ARTS / BOOKS
Chinese version of Haruki Murakami’s book on his father’s involvement in WWII published on Thursday
Published: Jan 07, 2021 06:53 PM

Book cover of Abandoning A Cat: What I Talk About When I Talk About My Father  Photo: Courtesy of Beijing Xiron Culture Group Co., Ltd.



The Chinese version Abandoning A Cat: What I Talk About When I Talk About My Father written by Japanese writer Haruki Murakami was published on Thursday.

Murakami, known as an excellent "post-Second World War writer," is highly popular in China for his works including Norwegian Wood and Hear the Wind Sing

Many Chinese netizens expressed high anticipation for the author's new book as it focused on his father and his father's involvement in the War of Resistance against Japanese Aggression (1931-45).

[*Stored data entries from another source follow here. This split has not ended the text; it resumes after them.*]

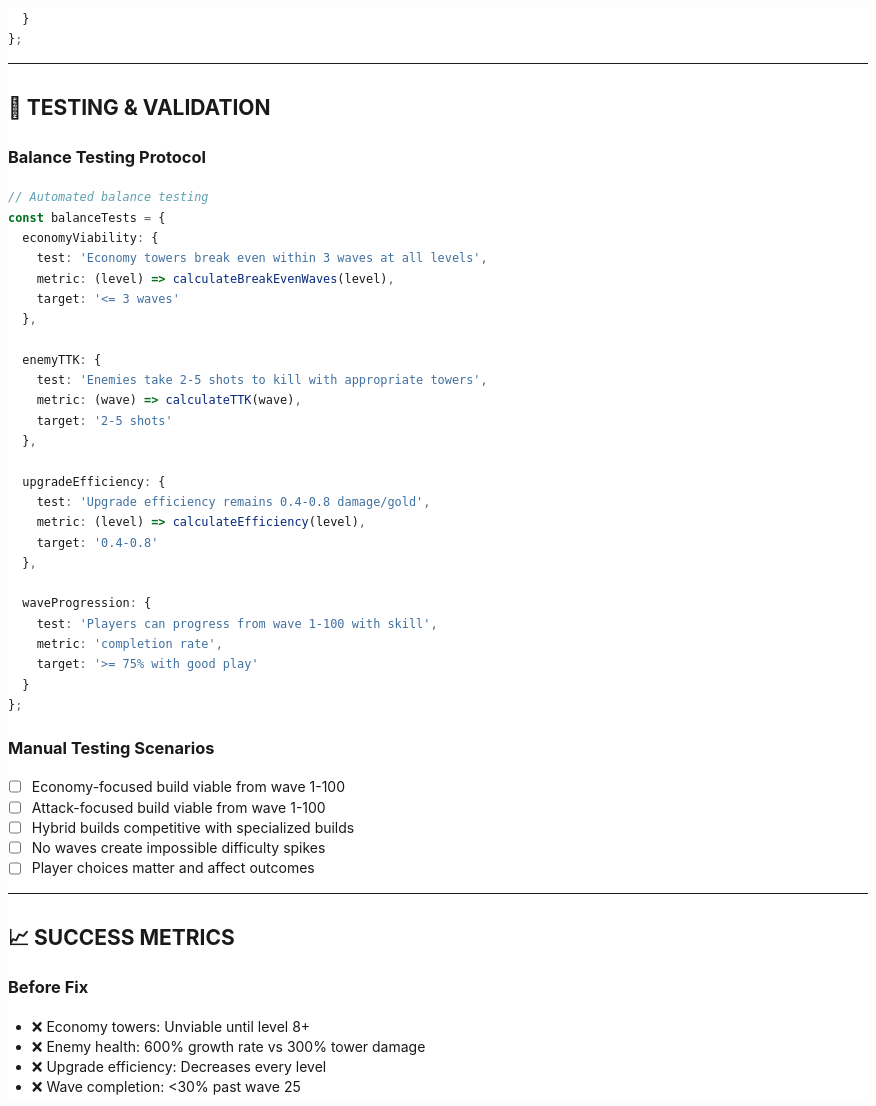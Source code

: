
 ```typescript
  }
};
```

---

## 🎯 **TESTING & VALIDATION**

### **Balance Testing Protocol**
```typescript
// Automated balance testing
const balanceTests = {
  economyViability: {
    test: 'Economy towers break even within 3 waves at all levels',
    metric: (level) => calculateBreakEvenWaves(level),
    target: '<= 3 waves'
  },
  
  enemyTTK: {
    test: 'Enemies take 2-5 shots to kill with appropriate towers',
    metric: (wave) => calculateTTK(wave),
    target: '2-5 shots'
  },
  
  upgradeEfficiency: {
    test: 'Upgrade efficiency remains 0.4-0.8 damage/gold',
    metric: (level) => calculateEfficiency(level),
    target: '0.4-0.8'
  },
  
  waveProgression: {
    test: 'Players can progress from wave 1-100 with skill',
    metric: 'completion rate',
    target: '>= 75% with good play'
  }
};
```

### **Manual Testing Scenarios**
- [ ] Economy-focused build viable from wave 1-100
- [ ] Attack-focused build viable from wave 1-100  
- [ ] Hybrid builds competitive with specialized builds
- [ ] No waves create impossible difficulty spikes
- [ ] Player choices matter and affect outcomes

---

## 📈 **SUCCESS METRICS**

### **Before Fix**
- ❌ Economy towers: Unviable until level 8+
- ❌ Enemy health: 600% growth rate vs 300% tower damage
- ❌ Upgrade efficiency: Decreases every level  
- ❌ Wave completion: <30% past wave 25
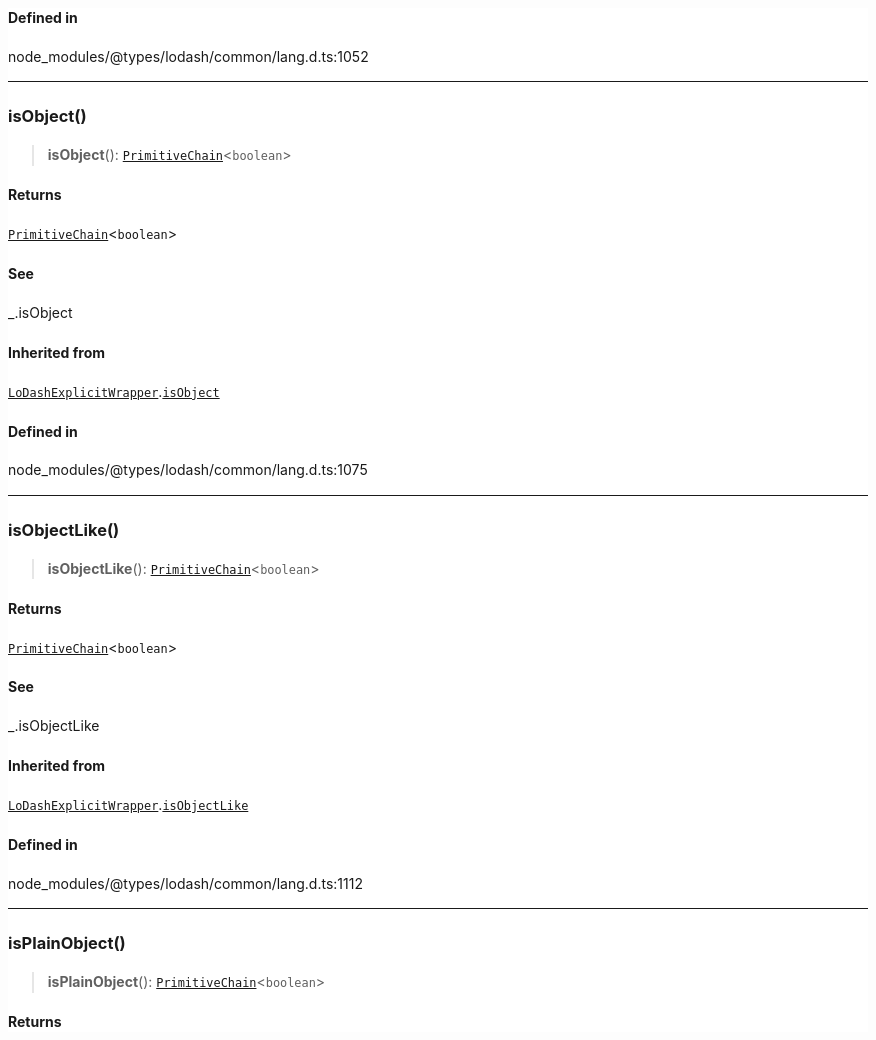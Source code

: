 #### Defined in

node_modules/@types/lodash/common/lang.d.ts:1052

---

### isObject()

> **isObject**(): [`PrimitiveChain`](PrimitiveChain.md)\<`boolean`\>

#### Returns

[`PrimitiveChain`](PrimitiveChain.md)\<`boolean`\>

#### See

\_.isObject

#### Inherited from

[`LoDashExplicitWrapper`](LoDashExplicitWrapper.md).[`isObject`](LoDashExplicitWrapper.md#isobject)

#### Defined in

node_modules/@types/lodash/common/lang.d.ts:1075

---

### isObjectLike()

> **isObjectLike**(): [`PrimitiveChain`](PrimitiveChain.md)\<`boolean`\>

#### Returns

[`PrimitiveChain`](PrimitiveChain.md)\<`boolean`\>

#### See

\_.isObjectLike

#### Inherited from

[`LoDashExplicitWrapper`](LoDashExplicitWrapper.md).[`isObjectLike`](LoDashExplicitWrapper.md#isobjectlike)

#### Defined in

node_modules/@types/lodash/common/lang.d.ts:1112

---

### isPlainObject()

> **isPlainObject**(): [`PrimitiveChain`](PrimitiveChain.md)\<`boolean`\>

#### Returns
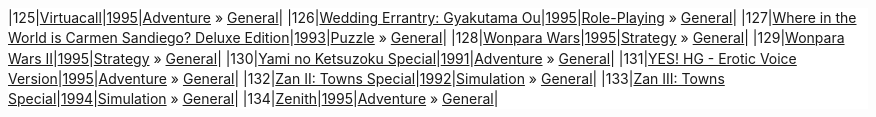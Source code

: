 |125|<a href="https://gamefaqs.gamespot.com/fmtowns/182910-virtuacall" target="_blank" rel="noopener noreferrer">Virtuacall</a>|<a href="https://gamefaqs.gamespot.com/fmtowns/182910-virtuacall/data" target="_blank" rel="noopener noreferrer">1995</a>|<a href="https://gamefaqs.gamespot.com/fmtowns/category/50-adventure" target="_blank" rel="noopener noreferrer">Adventure</a> &raquo; <a href="https://gamefaqs.gamespot.com/fmtowns/category/251-adventure-general" target="_blank" rel="noopener noreferrer">General</a>|
|126|<a href="https://gamefaqs.gamespot.com/fmtowns/184235-wedding-errantry-gyakutama-ou" target="_blank" rel="noopener noreferrer">Wedding Errantry: Gyakutama Ou</a>|<a href="https://gamefaqs.gamespot.com/fmtowns/184235-wedding-errantry-gyakutama-ou/data" target="_blank" rel="noopener noreferrer">1995</a>|<a href="https://gamefaqs.gamespot.com/fmtowns/category/48-role-playing" target="_blank" rel="noopener noreferrer">Role-Playing</a> &raquo; <a href="https://gamefaqs.gamespot.com/fmtowns/category/257-role-playing-general" target="_blank" rel="noopener noreferrer">General</a>|
|127|<a href="https://gamefaqs.gamespot.com/fmtowns/804144-where-in-the-world-is-carmen-sandiego-deluxe-edition" target="_blank" rel="noopener noreferrer">Where in the World is Carmen Sandiego? Deluxe Edition</a>|<a href="https://gamefaqs.gamespot.com/fmtowns/804144-where-in-the-world-is-carmen-sandiego-deluxe-edition/data" target="_blank" rel="noopener noreferrer">1993</a>|<a href="https://gamefaqs.gamespot.com/fmtowns/category/173-puzzle" target="_blank" rel="noopener noreferrer">Puzzle</a> &raquo; <a href="https://gamefaqs.gamespot.com/fmtowns/category/281-puzzle-general" target="_blank" rel="noopener noreferrer">General</a>|
|128|<a href="https://gamefaqs.gamespot.com/fmtowns/178140-wonpara-wars" target="_blank" rel="noopener noreferrer">Wonpara Wars</a>|<a href="https://gamefaqs.gamespot.com/fmtowns/178140-wonpara-wars/data" target="_blank" rel="noopener noreferrer">1995</a>|<a href="https://gamefaqs.gamespot.com/fmtowns/category/45-strategy" target="_blank" rel="noopener noreferrer">Strategy</a> &raquo; <a href="https://gamefaqs.gamespot.com/fmtowns/category/253-strategy-general" target="_blank" rel="noopener noreferrer">General</a>|
|129|<a href="https://gamefaqs.gamespot.com/fmtowns/178141-wonpara-wars-ii" target="_blank" rel="noopener noreferrer">Wonpara Wars II</a>|<a href="https://gamefaqs.gamespot.com/fmtowns/178141-wonpara-wars-ii/data" target="_blank" rel="noopener noreferrer">1995</a>|<a href="https://gamefaqs.gamespot.com/fmtowns/category/45-strategy" target="_blank" rel="noopener noreferrer">Strategy</a> &raquo; <a href="https://gamefaqs.gamespot.com/fmtowns/category/253-strategy-general" target="_blank" rel="noopener noreferrer">General</a>|
|130|<a href="https://gamefaqs.gamespot.com/fmtowns/830276-yami-no-ketsuzoku-special" target="_blank" rel="noopener noreferrer">Yami no Ketsuzoku Special</a>|<a href="https://gamefaqs.gamespot.com/fmtowns/830276-yami-no-ketsuzoku-special/data" target="_blank" rel="noopener noreferrer">1991</a>|<a href="https://gamefaqs.gamespot.com/fmtowns/category/50-adventure" target="_blank" rel="noopener noreferrer">Adventure</a> &raquo; <a href="https://gamefaqs.gamespot.com/fmtowns/category/251-adventure-general" target="_blank" rel="noopener noreferrer">General</a>|
|131|<a href="https://gamefaqs.gamespot.com/fmtowns/178142-yes-hg-erotic-voice-version" target="_blank" rel="noopener noreferrer">YES! HG - Erotic Voice Version</a>|<a href="https://gamefaqs.gamespot.com/fmtowns/178142-yes-hg-erotic-voice-version/data" target="_blank" rel="noopener noreferrer">1995</a>|<a href="https://gamefaqs.gamespot.com/fmtowns/category/50-adventure" target="_blank" rel="noopener noreferrer">Adventure</a> &raquo; <a href="https://gamefaqs.gamespot.com/fmtowns/category/251-adventure-general" target="_blank" rel="noopener noreferrer">General</a>|
|132|<a href="https://gamefaqs.gamespot.com/fmtowns/957433-zan-ii-towns-special" target="_blank" rel="noopener noreferrer">Zan II: Towns Special</a>|<a href="https://gamefaqs.gamespot.com/fmtowns/957433-zan-ii-towns-special/data" target="_blank" rel="noopener noreferrer">1992</a>|<a href="https://gamefaqs.gamespot.com/fmtowns/category/46-simulation" target="_blank" rel="noopener noreferrer">Simulation</a> &raquo; <a href="https://gamefaqs.gamespot.com/fmtowns/category/255-simulation-general" target="_blank" rel="noopener noreferrer">General</a>|
|133|<a href="https://gamefaqs.gamespot.com/fmtowns/957434-zan-iii-towns-special" target="_blank" rel="noopener noreferrer">Zan III: Towns Special</a>|<a href="https://gamefaqs.gamespot.com/fmtowns/957434-zan-iii-towns-special/data" target="_blank" rel="noopener noreferrer">1994</a>|<a href="https://gamefaqs.gamespot.com/fmtowns/category/46-simulation" target="_blank" rel="noopener noreferrer">Simulation</a> &raquo; <a href="https://gamefaqs.gamespot.com/fmtowns/category/255-simulation-general" target="_blank" rel="noopener noreferrer">General</a>|
|134|<a href="https://gamefaqs.gamespot.com/fmtowns/154599-zenith" target="_blank" rel="noopener noreferrer">Zenith</a>|<a href="https://gamefaqs.gamespot.com/fmtowns/154599-zenith/data" target="_blank" rel="noopener noreferrer">1995</a>|<a href="https://gamefaqs.gamespot.com/fmtowns/category/50-adventure" target="_blank" rel="noopener noreferrer">Adventure</a> &raquo; <a href="https://gamefaqs.gamespot.com/fmtowns/category/251-adventure-general" target="_blank" rel="noopener noreferrer">General</a>|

In the book, Murakami covers his father's entire life, while recalling his long bitter relationship with his father for almost 20 years. He shows to readers the vacillation and fear his father had experienced in life and how his father's life becomes a source of confusion and anxiety about the world for him. 

Murakami also reflects on the war. He criticizes the immoral deeds of the Japanese military and tries to look for a connection between the lives of individuals and world history. 

"One summer afternoon, my father and I went to the beach to abandon a cat…" But when they go back, the cat has already returned home, waiting for them. 

"Haruki Murakami bluntly compares his father to the abandoned cat. The book is just prose, but for Murakami, it is an important book about his thinking on life," Li Jingze, vice president of the China Writers Association, told the Global Times. 

Deng Anqing, a Chinese writer and a professor at the Philosophy Academy of Fudan University in Shanghai, told the Global Times that the book's topic was a very rare choice for the writer as he has never mentioned any details about his family in his more than 40-year-long writing career. 

"I tried my best to write it out. It is a duty as a writer," Murakami said after writing the book. 

Deng said that "luck" and "unpleasantness" are the two words that impressed him the most after reading the book. His father once served in the army for three times. The first two companies are destroyed during the war after his father left, and then the war came to an end two months later after he joined for a third time. 

His father escaped from the clutches of the war unscathed again and again, which is great fortune and luck, but this is also where the "unpleasantness" lies. All his former comrades lost their lives on remote battlefields for nothing. The only survivor, his father must endure great pain and guilt in his heart.

"As a Japanese writer, Haruki Murakami did not deliberately ignore the existence of the War of Resistance against Japanese Aggression, nor distort and justify it by beautifying it. He has always been a staunch anti-war writer," said Deng.